トキから諜報関係の報告書を提出されたときにトキからこの支部の諜報機関についてもの申された。まぁ無理もないだろうなんせ・・・

 

「諜報員が捕虜の私だけっておかしいだろ!?」

「それはそう」

 

「諜報機関の運用ノウハウがないから大規模にやれないのは分かるがせめて正規の人員を一人でもいいから配置するべきだろ!現状諜報関係全部私に丸投げされているんだぞ!捕虜の私に!」

 

「そりゃ俺だってそうしたいけど人材がいないのよ」

 

先の戦いで捕虜になったメシア教過激派、ガイア教の幹部クラスの実力を誇るジャンヌとトキは俺預かりでこの支部で働いている。元所属が所属だっただけに反発が起きそうなものだがジャンヌはメジアンというより元祖ジャンヌダルク好き好きのオタクだし、トキはより強い者に従うというガイア教のルールに素直に従っているのでほとんど反発も起きずにもうすっかりこの支部に順応してしまっている。最初のうちはとりあえずネオベテルカードのシルバーカードを目指してもらっていたので悪魔討伐系の依頼や異界攻略をさせていたがそれを達成後はジャンヌは一神教徒ということでイリナ達が住んでいる地元の教会を手伝わせたり、トキは暗殺者として鍛えた隠密、諜報能力を駆使して諜報活動に出させている。ネオベテルからそういった情報は降りて来るが、ネオベテルという組織自体その手の活動が出来る人員が少ないのでどうしても広く浅い情報になってしまうのでより深い情報を得たいからだ。ただあくまで彼女の本分は暗殺なので諜報能力は本職の諜報員に劣るそうだが元々の能力の高さもあって下手な諜報員よりも活躍してくれている。だが本来なら捕虜であるトキを監視する人員も付けたいのだが残念なことにこの支部に彼女以外まともな諜報要員など皆無に等しい。俺が前世での狩猟の経験や巫女さん仕込みの覚醒修行の影響で隠密が辛うじて出来るという具合である。それも主に戦闘に置ける奇襲、逃走に基づくものであるので都市部のコンクリートジャングルではほぼ意味のないものだ。あと隠密以外の諜報能力は持ち合わせていないので普通に候補外になる。

 

「人材がいないなら育てるんだが諜報とかは才能もそうだが性格的な適正も必要だしな。

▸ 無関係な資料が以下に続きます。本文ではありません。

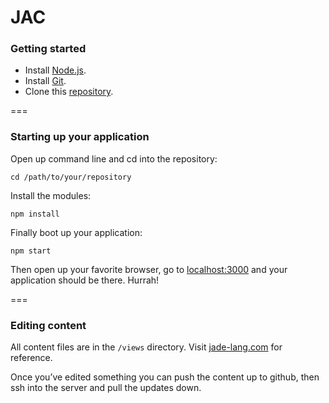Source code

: # JAC

### Getting started

- Install [Node.js](http://nodejs.org/).
- Install [Git](http://git-scm.com/).
- Clone this [repository](https://github.com/nathanjc/public-defenders.git).

===

### Starting up your application

Open up command line and cd into the repository: 

    cd /path/to/your/repository

Install the modules:

    npm install

Finally boot up your application:

    npm start

Then open up your favorite browser, go to [localhost:3000](localhost:3000) and your application should be there. Hurrah!

===

### Editing content

All content files are in the `/views` directory. Visit [jade-lang.com](http://jade-lang.com/) for reference.

Once you’ve edited something you can push the content up to github, then ssh into the server and pull the updates down.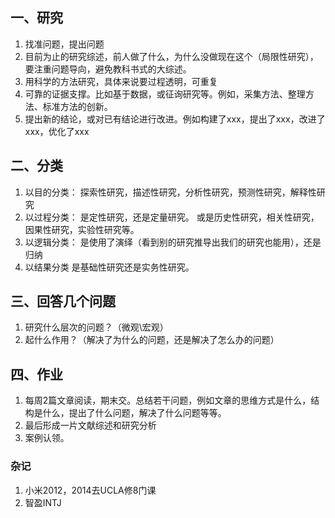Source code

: ## 一、研究
1. 找准问题，提出问题
2. 目前为止的研究综述，前人做了什么，为什么没做现在这个（局限性研究），要注重问题导向，避免教科书式的大综述。
3. 用科学的方法研究，具体来说要过程透明，可重复
4. 可靠的证据支撑。比如基于数据，或征询研究等。例如，采集方法、整理方法、标准方法的创新。
5. 提出新的结论，或对已有结论进行改进。例如构建了xxx，提出了xxx，改进了xxx，优化了xxx

## 二、分类
1. 以目的分类：
    探索性研究，描述性研究，分析性研究，预测性研究，解释性研究
2. 以过程分类：
    是定性研究，还是定量研究。
    或是历史性研究，相关性研究，因果性研究，实验性研究等。
3. 以逻辑分类：
    是使用了演绎（看到别的研究推导出我们的研究也能用），还是归纳
4. 以结果分类
    是基础性研究还是实务性研究。

## 三、回答几个问题
1. 研究什么层次的问题？（微观\宏观）
2. 起什么作用？（解决了为什么的问题，还是解决了怎么办的问题）

## 四、作业
1. 每周2篇文章阅读，期末交。总结若干问题，例如文章的思维方式是什么，结构是什么，提出了什么问题，解决了什么问题等等。
2. 最后形成一片文献综述和研究分析
3. 案例认领。

### 杂记
1. 小米2012，2014去UCLA修8门课
2. 智盈INTJ
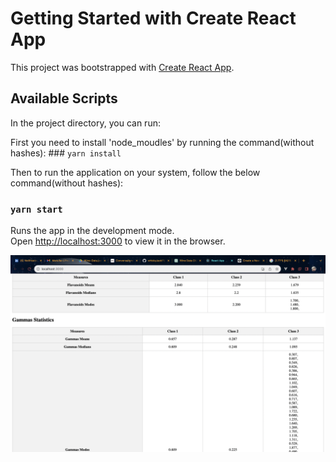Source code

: # Getting Started with Create React App

This project was bootstrapped with [Create React App](https://github.com/facebook/create-react-app).

## Available Scripts

In the project directory, you can run:

  First you need to install 'node_moudles' by running the command(without hashes): ### `yarn install`

  Then to run the application on your system, follow the below command(without hashes):

  ### `yarn start`

Runs the app in the development mode.\
Open [http://localhost:3000](http://localhost:3000) to view it in the browser.

![alt text](https://github.com/whiskyJack11/manufac/blob/main/image.png?raw=true)

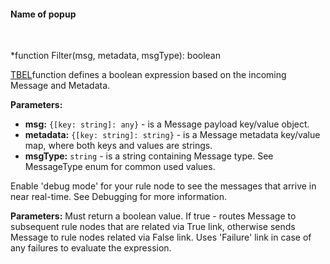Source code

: #### Name of popup

<div class="divider"></div>
<br/>

*function Filter(msg, metadata, msgType): boolean

<a href="https://github.com/thingsboard/thingsboard/blob/ea039008b148453dfa166cf92bc40b26e487e660/ui-ngx/src/app/shared/models/rule-node.models.ts#L338" target="_blank">TBEL</a>function defines a boolean expression based on the incoming Message and Metadata.

**Parameters:**

<ul>
  <li><b>msg:</b> <code>{[key: string]: any}</code> - is a Message payload key/value object.
  </li>
  <li><b>metadata:</b> <code>{[key: string]: string}</code> - is a Message metadata key/value map, where both keys and values are strings.
  </li>
  <li><b>msgType:</b> <code>string</code> - is a string containing Message type. See MessageType enum for common used values.
  </li>
</ul>

Enable 'debug mode' for your rule node to see the messages that arrive in near real-time. See Debugging for more information.

**Parameters:**
Must return a boolean value. If true - routes Message to subsequent rule nodes that are related via True link, otherwise sends Message to rule nodes related via False link. Uses 'Failure' link in case of any failures to evaluate the expression.
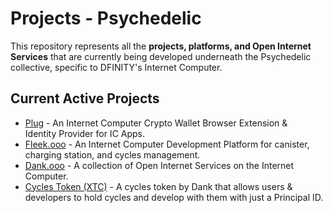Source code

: # Projects - Psychedelic

This repository represents all the **projects, platforms, and Open Internet Services** that are currently being developed underneath the Psychedelic collective, specific to DFINITY's Internet Computer.


## Current Active Projects

- [Plug](https://plugwallet.ooo/) - An Internet Computer Crypto Wallet Browser Extension & Identity Provider for IC Apps.
- [Fleek.ooo](https://fleek.ooo/) - An Internet Computer Development Platform for canister, charging station, and cycles management.
- [Dank.ooo](https://dank.ooo/) - A collection of Open Internet Services on the Internet Computer.
- [Cycles Token (XTC)](https://dank.ooo/xtc/) - A cycles token by Dank that allows users & developers to hold cycles and develop with them with just a Principal ID.


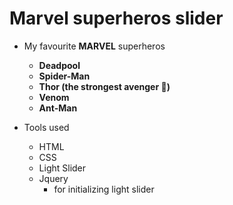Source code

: # Marvel superheros slider
* My favourite **MARVEL** superheros 
  * **Deadpool**
  * **Spider-Man**
  * **Thor (the strongest avenger 🤣)**
  * **Venom**
  * **Ant-Man**

* Tools used
  * HTML
  * CSS
  * Light Slider
  * Jquery 
    * for initializing light slider
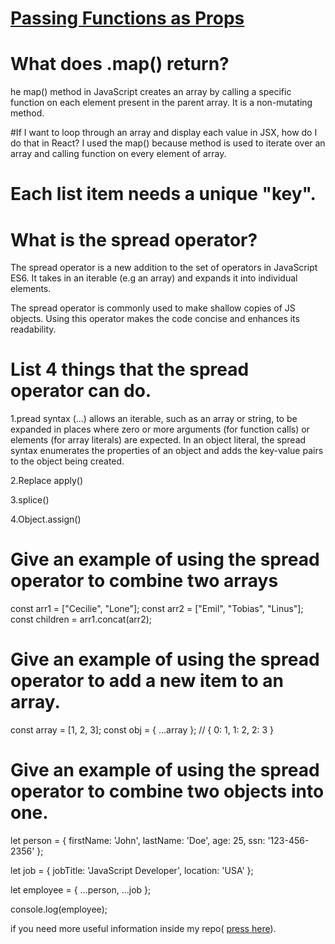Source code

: # [Passing Functions as Props](https://github.com/qais-alsgher/reading-notes/edit/main/Passing%20Functions%20as%20Props%2003.md)

# What does .map() return?
he map() method in JavaScript creates an array by calling a specific function on each element present in the parent array.
It is a non-mutating method. 

#If I want to loop through an array and display each value in JSX, how do I do that in React?
I used the map() because method is used to iterate over an array and calling function on every element of array.

# Each list item needs a unique "key".

# What is the spread operator?

The spread operator is a new addition to the set of operators in JavaScript ES6. It takes in an iterable (e.g an array) and expands it into individual elements.

The spread operator is commonly used to make shallow copies of JS objects. Using this operator makes the code concise and enhances its readability.

# List 4 things that the spread operator can do.
1.pread syntax (...) allows an iterable, such as an array or string, to be expanded in places where zero or more arguments (for function calls) or elements (for array literals) are expected.
In an object literal, the spread syntax enumerates the properties of an object and adds the key-value pairs to the object being created.

2.Replace apply()

3.splice()

4.Object.assign()

# Give an example of using the spread operator to combine two arrays

const arr1 = ["Cecilie", "Lone"];
const arr2 = ["Emil", "Tobias", "Linus"];
const children = arr1.concat(arr2);

# Give an example of using the spread operator to add a new item to an array.

const array = [1, 2, 3];
const obj = { ...array }; // { 0: 1, 1: 2, 2: 3 }

# Give an example of using the spread operator to combine two objects into one.

let person = {
    firstName: 'John',
    lastName: 'Doe',
    age: 25,
    ssn: '123-456-2356'
};


let job = {
    jobTitle: 'JavaScript Developer',
    location: 'USA'
};

let employee = {
    ...person,
    ...job
};

console.log(employee);



if you need more useful information inside my repo( [press here](https://github.com/qais-alsgher/reading-notes)).
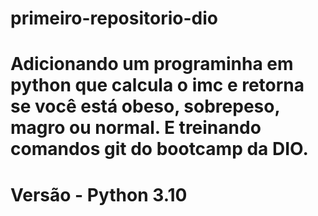 # primeiro-repositorio-dio
# Adicionando um programinha em python que calcula o imc e retorna se você está obeso, sobrepeso, magro ou normal. E treinando comandos git do bootcamp da DIO.
# Versão - Python 3.10
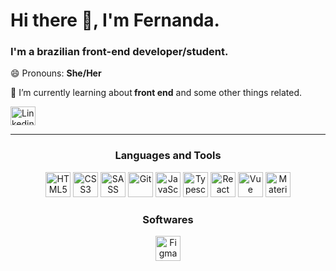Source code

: <h1>Hi there 👋, I'm Fernanda.</h1>

<h3>I'm a brazilian front-end developer/student.</h3>

😄 Pronouns: <b>She/Her</b>

🌱 I’m currently learning about<b> front end</b> and some other things related.

 <a href="https://www.linkedin.com/in/fernanda-mendonca/">
   <img src="https://cdn.jsdelivr.net/gh/devicons/devicon/icons/linkedin/linkedin-original.svg" alt="Linkedin" width="40" height="30" />
  </a>
  <hr>

<section align="center">
  
  <h3>Languages and Tools </h3>  
  <div>
  <img src="https://cdn.jsdelivr.net/gh/devicons/devicon/icons/html5/html5-original.svg"  alt="HTML5" width="40" height="40"/>
  <img src="https://cdn.jsdelivr.net/gh/devicons/devicon/icons/css3/css3-original.svg" alt="CSS3" width="40" height="40"/>
  <img src="https://cdn.jsdelivr.net/gh/devicons/devicon/icons/sass/sass-original.svg" alt="SASS" width="40" height="40"/>
  <img src="https://cdn.jsdelivr.net/gh/devicons/devicon/icons/git/git-original.svg" alt="Git" width="40" height="40"/>
  <img src="https://cdn.jsdelivr.net/gh/devicons/devicon/icons/javascript/javascript-original.svg" alt="JavaScript" width="40" height="40"/>
  <img src="https://cdn.jsdelivr.net/gh/devicons/devicon/icons/typescript/typescript-original.svg" alt="Typescript" width="40" height="40" />
  <img src="https://cdn.jsdelivr.net/gh/devicons/devicon/icons/react/react-original.svg" alt="React" width="40" height="40"/>
  <img src="https://cdn.jsdelivr.net/gh/devicons/devicon/icons/vuejs/vuejs-original.svg" alt="Vue" width="40" height="40" />
  <img src="https://cdn.jsdelivr.net/gh/devicons/devicon/icons/materialui/materialui-original.svg" alt="Material UI" width="40" height="40" />
  </div>
 
   <h3>Softwares</h3>  
  <div>
  <img src="https://cdn.jsdelivr.net/gh/devicons/devicon/icons/figma/figma-original.svg" alt="Figma" width="40" height="40"/>
 </div>
 </section>


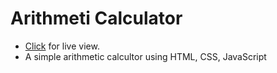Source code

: # Arithmeti Calculator
- [Click]() for live view.
- A simple arithmetic calcultor using HTML, CSS, JavaScript
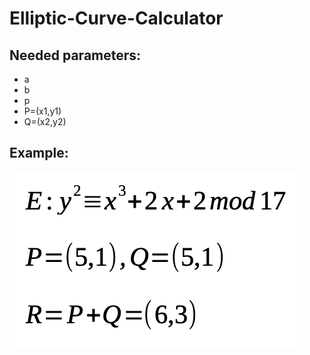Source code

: # Elliptic-Curve-Calculator

## Needed parameters:

* a
* b
* p
* P=(x1,y1)
* Q=(x2,y2)

## Example:

![alt text](example.png)
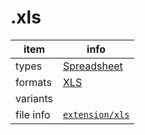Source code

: 

# .xls

item | info
--- | ---
types | [Spreadsheet](../dataTypes/spreadsheet.md)
formats | [XLS](../fileFormats/xls.md)
variants | 
file info | [`extension/xls`]({{fileinfo}}/xls)



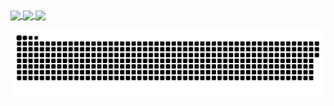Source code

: <a href="#">
  <img height=150 align="center" src="https://my-stats-43gk.vercel.app/api?username=volwin&show_icons=true&theme=radical&hide=contribs,issues&show=discussions_answered&rank_icon=github&include_all_commits=true&card_width=150" />
</a>
<a href="#">
  <img height=150 align="center" src="https://my-stats-43gk.vercel.app/api/top-langs/?username=volwin&hide=html,scss,css&langs_count=8&layout=compact&theme=radical&card_width=150" />
</a>

<img align="center" height=300 src="https://github-readme-streak-stats-git-main-davids-projects-ad77adcc.vercel.app/?user=volwin&theme=radical"/>



<a href=#><img src="contributions.svg"></a>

普通の修行みたいにトキが技術叩き込んで実戦経験を積ませればOKって話じゃないし」

 

「そうだ。そして残念だがこの支部と狩谷が従えている仲魔に適正者はいない」

「育てるのがダメならどっから引っ張って来るしかないな。でもネオベテルにそんな人員はそんな多くないし、いるなら本部の諜報班に所属させるはず。かと言って一支部にヤタガラスとかの他組織の諜報員を借り受けるとか難しいし、第一他組織の人員を諜報に回すとか色んな意味で怖いわ」

 

「情報の横流しなど新しいリスクが増えるだけだからな。かと言ってフリーというのも考え物だが」

 

「信頼性がないしな。だから俺達はフリーを受け入れる体制を整えると共に身元とか抑えている訳だし」

 

「お婆達の苦労が良く分かるというものだ。私は現場だけだったから実感したのはつい最近だが」

派遣もフリーもリスクがあるとなるとどちらかを許容する必要が出て来るだろう。そう考えるとどちらがそのリスクに対処しやすさで考えるか。

 

「フリーにするか。どの道大量増員なんて無理なんだし5人程度の人数なら詳細な身辺調査も可能だろう」

 

「了解した。人を見る目は狩谷の方があるからな人選は任せる・・・しばらくは捕虜の下に就くことに同意してくれる者がいてくれればいいのだが」

 

「そんときは説得(物理)よ」

 

「実力差を示して置くのが一番か、分かったその時は任せて置け」

ガイア教にいたトキにはその方がやりやすいだろう。最上とまではいかないが部隊の統率を取ることが出来ないことに比べればはるかにマシというものだ。

 

「まぁこの件はこれでいいとして休息を取ったら次はこの仕事を頼む。ヤタガラスからだ」

 

「ふむ・・・今回は"本業"か」

「詳しくは渡した資料を確認して欲しいが端的に言えば悪魔の力で作った薬物を流通させようとしている集団がいる。とはいえ小物だから俺が出向け直ぐ潰せるレベルなんだが・・・バックにこの国の議員がついている。中堅だけど」

 

「なるほど、汚職で各方面に便宜を図って成り上がろうとしているのか。愚かな」

 

「中堅で満足出来なかったんだろうな。とはいえそこそこ影響力はあるし、流通もまだしていないからヤタガラスは動き難い・・・しかし薬物ってのは下手な悪魔より厄介だ。ましてや悪魔の力を使ったものなら尚更だ」

 

「だから芽の内に摘むということか。ヤタガラスからの依頼なら後始末は奴らに任せても?」

 

「ああ、そう聞いている。議員さんをやったら証拠は残さず帰って来いまぁ出来るだけ身体の破損は少ない方が良いけどな」

 

「なら無難に毒物でいいか。通常の科学捜査では検出されない毒などこの業界には溢れている」

 

「良く刑事ドラマで"犯行には必ず証拠は残る"と言われているけど証拠はあってもそれを見つけ出せなければ無いのと同じだからな」

 

前世や今世でも刑事ドラマで良く聞くこの台詞だが科学で逃げきれないならファンタジー由来のものを使えばいいだけだ。この手の事情を知らない者なら体よく騙されてくれるだろう・・・主人公レベルで鋭い者がいれば記憶を弄れば解決だ。メシア教過激派みたいであまりやりたくはないがこの世には世間に秘されなければならないことが多いのだから仕方ない。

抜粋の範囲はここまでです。